The Room on Rue Amélie(39)
And just like that, the moment was over. “Yes, of course, your husband.” He pulled away, hating the pang of jealousy he felt. Of course she’d loved the man she’d married; it shouldn’t bother him to hear that.
Ruby looked startled. “No, that’s not who I meant.”
Thomas thought she might elaborate, but instead, she went silent, her eyes filling with tears. She folded inward, and she suddenly looked haunted, broken. He wanted to ask who she was talking about, who had shattered her this way, but he knew better than to press. Instead, he put his arm around her and murmured, “I’m very sorry, Ruby.”
“I don’t think I’ve ever talked to anyone like this before,” she said after a while.
“Neither have I.” They looked into each other’s eyes, and for a moment, he thought he might try to kiss her, but then he lost his courage.
“I feel as if I could talk with you forever, without running out of things to say,” she said at last.
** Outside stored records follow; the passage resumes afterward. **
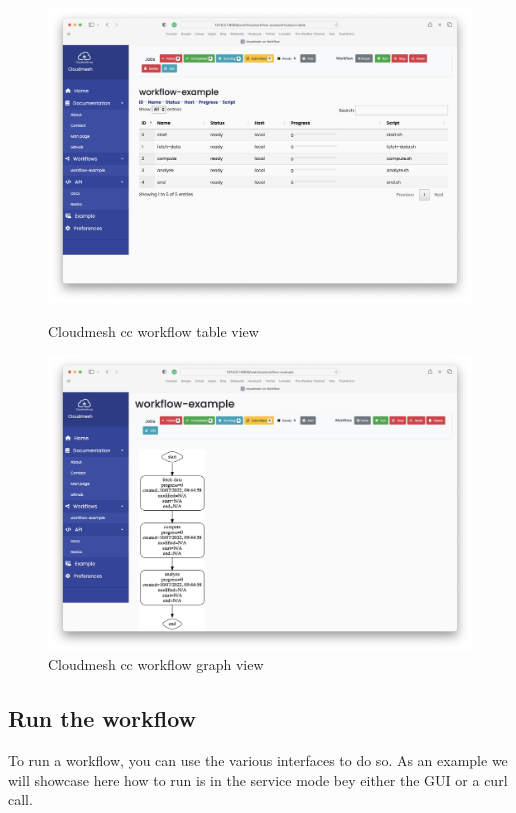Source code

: \begin{figure}[htb]
{\centering
\includegraphics[width=1.05\columnwidth]{images/service-table.png}}
\caption{Cloudmesh cc workflow table view}\label{fig:table}

{\includegraphics[width=1.05\columnwidth]{images/service-graph.png}
  \caption{Cloudmesh cc workflow graph view}}
\label{fig:graph}
\end{figure}



\subsection{Run the workflow}\label{run-the-workflow}

To run a workflow, you can use the various interfaces to do so. As an
example we will showcase here how to run is in the service mode bey
either the GUI or a curl call.

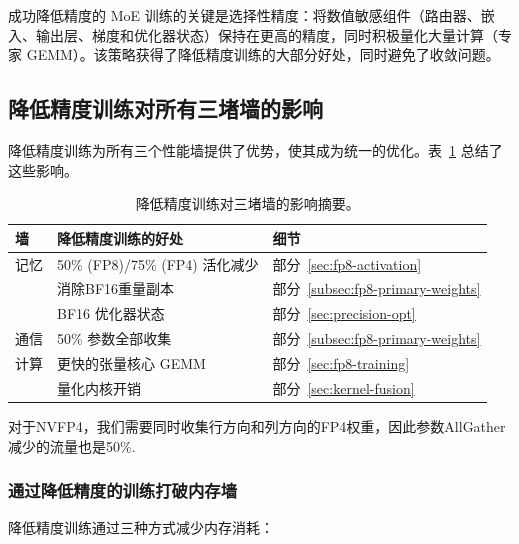 \documentclass[10pt,logo,copyright]{nvidiatechreport_zh}
\begin{document}
\begin{notebox}
成功降低精度的 MoE 训练的关键是选择性精度：将数值敏感组件（路由器、嵌入、输出层、梯度和优化器状态）保持在更高的精度，同时积极量化大量计算（专家 GEMM）。该策略获得了降低精度训练的大部分好处，同时避免了收敛问题。
\end{notebox}

\subsection{降低精度训练对所有三堵墙的影响}

降低精度训练为所有三个性能墙提供了优势，使其成为统一的优化。表~\ref{tab:fp8-impact-summary} 总结了这些影响。

\begin{table}[ht]
\centering
\begin{threeparttable}
\caption{降低精度训练对三堵墙的影响摘要。}
\label{tab:fp8-impact-summary}
\begin{tabular}{lll}
\toprule
\textbf{墙} & \textbf{降低精度训练的好处} & \textbf{细节} \\
\midrule
记忆 & 50\% (FP8)/75\% (FP4) 活化减少 & 部分~\ref{sec:fp8-activation} \\
        & 消除BF16重量副本 & 部分~\ref{subsec:fp8-primary-weights} \\
        & BF16 优化器状态 & 部分~\ref{sec:precision-opt} \\
\midrule
通信 & 50\% 参数全部收集 \tnote{1} & 部分~\ref{subsec:fp8-primary-weights} \\
\midrule
计算 & 更快的张量核心 GEMM & 部分~\ref{sec:fp8-training} \\
        & 量化内核开销 & 部分~\ref{sec:kernel-fusion} \\
\bottomrule
\end{tabular}
\begin{tablenotes}
    \footnotesize
    \item[1] 对于NVFP4，我们需要同时收集行方向和列方向的FP4权重，因此参数AllGather减少的流量也是50\%.
\end{tablenotes}
\end{threeparttable}
\end{table}

\subsubsection{通过降低精度的训练打破内存墙}

降低精度训练通过三种方式减少内存消耗：
\end{document}
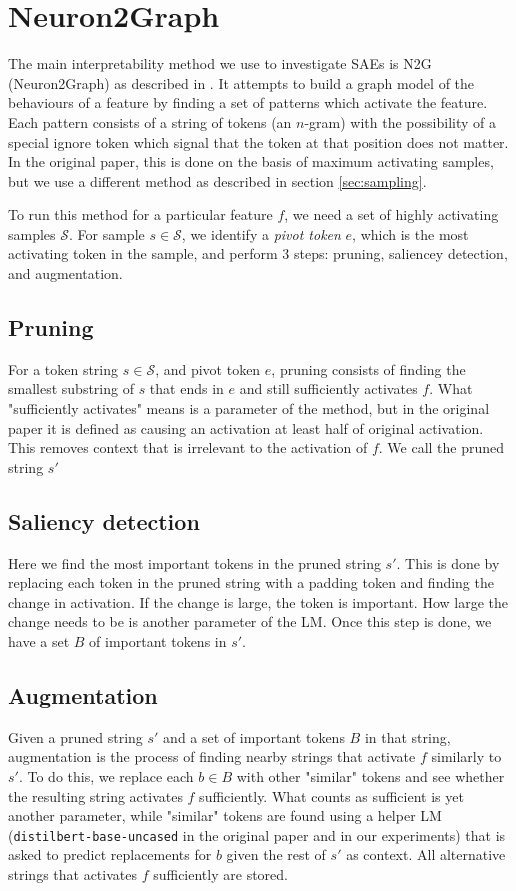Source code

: \section{Neuron2Graph}
\label{sec:n2g}
The main interpretability method we use to investigate \acp{SAE} is \ac{N2G} (Neuron2Graph)
as described in \cite{foote_neuron_2023}.
It attempts to build a graph model of the behaviours of a feature 
by finding a set of patterns which activate the feature.
Each pattern consists of a string of tokens (an $n$-gram) 
with the possibility of a special ignore token 
which signal that the token at that position does not matter.
In the original paper, this is done on the basis of maximum activating samples, but we use a different method as described in section \ref{sec:sampling}.

To run this method for a particular feature $f$, 
we need a set of highly activating samples $\mathcal S$.
For sample $s\in\mathcal S$, we identify a \emph{pivot token} $e$, 
which is the most activating token in the sample, 
and perform 3 steps: pruning, saliencey detection, and augmentation.

\subsection{Pruning}
For a token string $s\in\mathcal S$, and pivot token $e$, 
pruning consists of finding the smallest substring of $s$ that ends in $e$ 
and still sufficiently activates $f$.
What "sufficiently activates" means is a parameter of the method, 
but in the original paper it is defined as causing an activation at least
half of original activation.
This removes context that is irrelevant to the activation of $f$.
We call the pruned string $s'$

\subsection{Saliency detection}
Here we find the most important tokens in the pruned string $s'$.
This is done by replacing each token in the pruned string 
with a padding token and finding the change in activation.
If the change is large, the token is important.
How large the change needs to be is another parameter of the \ac{LM}.
Once this step is done, we have a set $B$ of important tokens in $s'$.

\subsection{Augmentation}
Given a pruned string $s'$ and a set of important tokens $B$ in that string, 
augmentation is the process of finding nearby strings 
that activate $f$ similarly to $s'$.
To do this, we replace each $b\in B$ with other "similar" tokens and 
see whether the resulting string activates $f$ sufficiently.
What counts as sufficient is yet another parameter, 
while "similar" tokens are found using a helper \ac{LM} 
(\texttt{distilbert-base-uncased} in the original paper and in our experiments) 
that is asked to predict replacements for $b$ 
given the rest of $s'$ as context.
All alternative strings that activates $f$ sufficiently are stored.

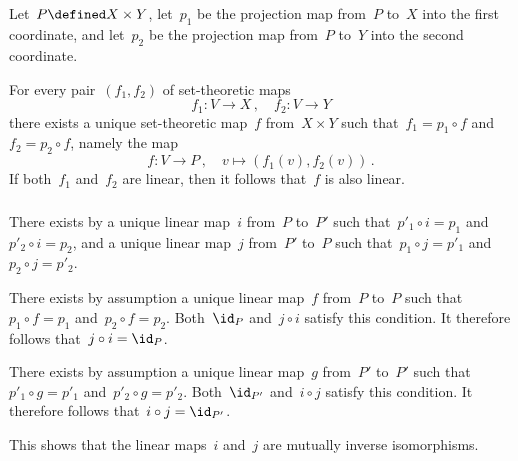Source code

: \subsection{}


\subsubsection{}

Let~$P \defined X \times Y$, let~$p_1$ be the projection map from~$P$ to~$X$ into the first coordinate, and let~$p_2$ be the projection map from~$P$ to~$Y$ into the second coordinate.

For every pair~$(f_1, f_2)$ of set-theoretic maps
\[
	f_1 \colon V \to X \,,
	\quad
	f_2 \colon V \to Y
\]
there exists a unique set-theoretic map~$f$ from~$X \times Y$ such that~$f_1 = p_1 \circ f$ and~$f_2 = p_2 \circ f$, namely the map
\[
	f
	\colon
	V
	\to
	P \,,
	\quad
	v
	\mapsto
	( f_1(v), f_2(v) ) \,.
\]
If both~$f_1$ and~$f_2$ are linear, then it follows that~$f$ is also linear.





\subsubsection{}

There exists by a unique linear map~$i$ from~$P$ to~$P'$ such that~$p'_1 \circ i = p_1$ and~$p'_2 \circ i = p_2$, and a unique linear map~$j$ from~$P'$ to~$P$ such that~$p_1 \circ j = p'_1$ and~$p_2 \circ j = p'_2$.

There exists by assumption a unique linear map~$f$ from~$P$ to~$P$ such that~$p_1 \circ f = p_1$ and~$p_2 \circ f = p_2$.
Both~$\id_P$ and~$j \circ i$ satisfy this condition.
It therefore follows that~$j \circ i = \id_P$.

There exists by assumption a unique linear map~$g$ from~$P'$ to~$P'$ such that~$p'_1 \circ g = p'_1$ and~$p'_2 \circ g = p'_2$.
Both~$\id_{P'}$ and~$i \circ j$ satisfy this condition.
It therefore follows that~$i \circ j = \id_{P'}$.

This shows that the linear maps~$i$ and~$j$ are mutually inverse isomorphisms.





\subsubsection{}


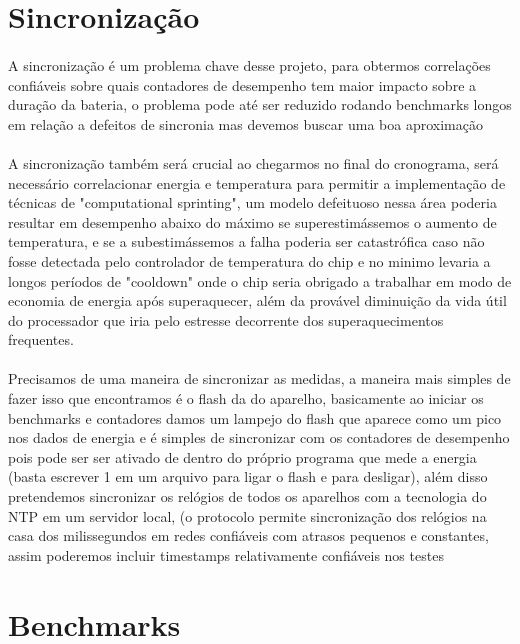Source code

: \documentclass[11pt,a4paper,titlepage]{article}
\begin{document}
\section{Sincronização}
\paragraph{} A sincronização é um problema chave desse projeto, para obtermos correlações confiáveis sobre quais contadores de desempenho tem maior impacto sobre a duração da bateria, o problema pode até ser reduzido rodando benchmarks longos em relação a defeitos de sincronia mas devemos buscar uma boa aproximação
\paragraph{} A sincronização também será crucial ao chegarmos no final do cronograma, será necessário correlacionar energia e temperatura para permitir a implementação de técnicas de "computational sprinting", um modelo defeituoso nessa área poderia resultar em desempenho abaixo do máximo se superestimássemos o aumento de temperatura, e se a subestimássemos a falha poderia ser catastrófica caso não fosse detectada pelo controlador de temperatura do chip e no minimo levaria a longos períodos de "cooldown" onde o chip seria obrigado a trabalhar em modo de economia de energia após  superaquecer, além da provável diminuição da vida útil do processador que iria pelo estresse decorrente dos superaquecimentos frequentes.
\paragraph{} Precisamos de uma maneira de sincronizar as medidas, a maneira mais simples de fazer isso que encontramos é o flash da  do aparelho, basicamente ao iniciar os benchmarks e contadores damos um lampejo do flash que aparece como um pico nos dados de energia e é simples de sincronizar com os contadores de desempenho pois pode ser ser ativado de dentro do próprio programa que mede a energia (basta escrever 1 em um arquivo para ligar o flash e para desligar), além disso pretendemos sincronizar os relógios de todos os aparelhos com a tecnologia do NTP em um servidor local, (o protocolo permite sincronização dos relógios na casa dos milissegundos em redes confiáveis com atrasos pequenos e constantes, assim poderemos incluir timestamps relativamente confiáveis nos testes

\section{Benchmarks} 
\end{document}
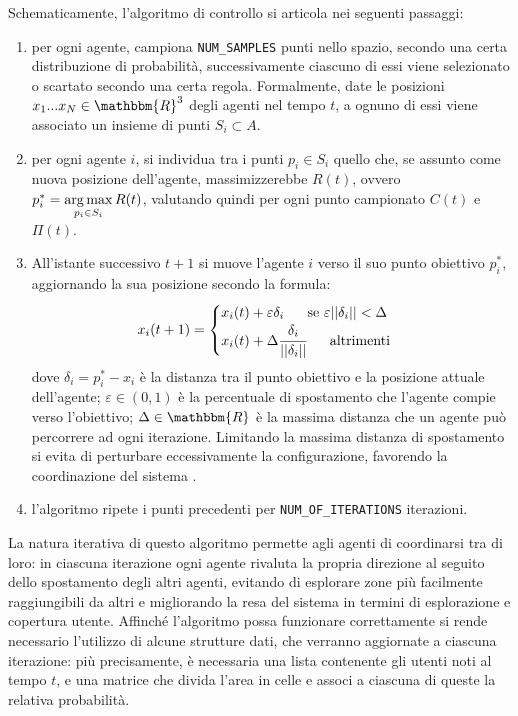 Schematicamente, l'algoritmo di controllo si articola nei seguenti passaggi:
\begin{enumerate}
    \item 
    per ogni agente, campiona \texttt{NUM\_SAMPLES} punti nello spazio, secondo una certa distribuzione di probabilità, successivamente ciascuno di essi viene selezionato o scartato secondo una certa regola.
    Formalmente, date le posizioni $x_1...x_N\in \mathbbm{R}^3$ degli agenti nel tempo $t$, a ognuno di essi viene associato un insieme di punti $S_i\subset A$.

    \item
    per ogni agente $i$, si individua tra i punti $p_i\in S_i$ quello che, se assunto come nuova posizione dell'agente, massimizzerebbe $R(t)$, ovvero $p^*_i=\operatorname*{arg\,max}\limits_{p_i\in S_i} R(t)$, valutando quindi per ogni punto campionato $C(t)$ e $\Pi(t)$.

    \item
    All'istante successivo $t+1$ si muove l'agente $i$ verso il suo punto obiettivo $p_i^*$, aggiornando la sua posizione secondo la formula:
    \begin{equation}
        x_i(t+1) = \begin{cases}
            x_i(t)+\varepsilon\delta_i\ \ \ \ \text{ se } \varepsilon||\delta_i||<\Delta \\
            x_i(t)+\Delta \cfrac{\delta_i}{||\delta_i||}\ \ \ \ \text{ altrimenti}
        \end{cases}
    \end{equation}
    dove $\delta_i=p_i^*-x_i$ è la distanza tra il punto obiettivo e la posizione attuale dell'agente; $\varepsilon\in(0,1)$ è la percentuale di spostamento che l'agente compie verso l'obiettivo; $\Delta\in 
    \mathbbm{R}$ è la massima distanza che un agente può percorrere ad ogni iterazione. Limitando la massima distanza di spostamento si evita di perturbare eccessivamente la configurazione, favorendo la coordinazione del sistema \cite{PangBao2021Eorw}. 

    \item 
    l'algoritmo ripete i punti precedenti per \texttt{NUM\_OF\_ITERATIONS} iterazioni.
\end{enumerate}

La natura iterativa di questo algoritmo permette agli agenti di coordinarsi tra di loro: in ciascuna iterazione ogni agente rivaluta la propria direzione al seguito dello spostamento degli altri agenti, evitando di esplorare zone più facilmente raggiungibili da altri e migliorando la resa del sistema in termini di esplorazione e copertura utente.
Affinché l'algoritmo possa funzionare correttamente si rende necessario l'utilizzo di alcune strutture dati, che verranno aggiornate a ciascuna iterazione: più precisamente, è necessaria una lista contenente gli utenti noti al tempo $t$, e una matrice che divida l'area in celle e associ a ciascuna di queste la relativa probabilità.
And so they stayed up hours more, talking about everything, although she never told him whose death had broken her heart. He got up just past three in the morning to get them a couple of glasses of water, and when he returned to the living room, he found her asleep on the couch, her head tilted to the left as her hair spilled over her shoulders. He gently pulled a blanket over her and settled onto the hard-backed chair across from her. Then he simply watched her sleep until he himself drifted off, just before dawn.
When he awoke, her eyes were open and she was studying him. She quickly glanced away as he came to. “You’re up,” she said.
He smiled at her. “What time is it?”
“Just past nine. I never sleep this late.”
“Me neither.”
The silence between them felt loaded.
“You covered me with the blanket last night?” she asked finally. “After I fell asleep?”
“You looked so peaceful. I didn’t want to disturb you.”
He could see her swallow hard. “Thank you. That was very kind. I haven’t slept that well in ages.” She cleared her throat. “Anyhow, I promise I’ll try again today to find Aubert. I really am very sorry about the delay. You must be eager to move on.”
“No,” Thomas said carefully. He waited until she looked up at him. “The truth is, I’m not sure I want to leave.”
He loved the way her cheeks turned pink before she replied. “I just wish I had more food to give you. But with the rations . . .”
“Ruby, I have everything I need.” He looked her in the eye and wondered if there was any chance at all that she was feeling the same way.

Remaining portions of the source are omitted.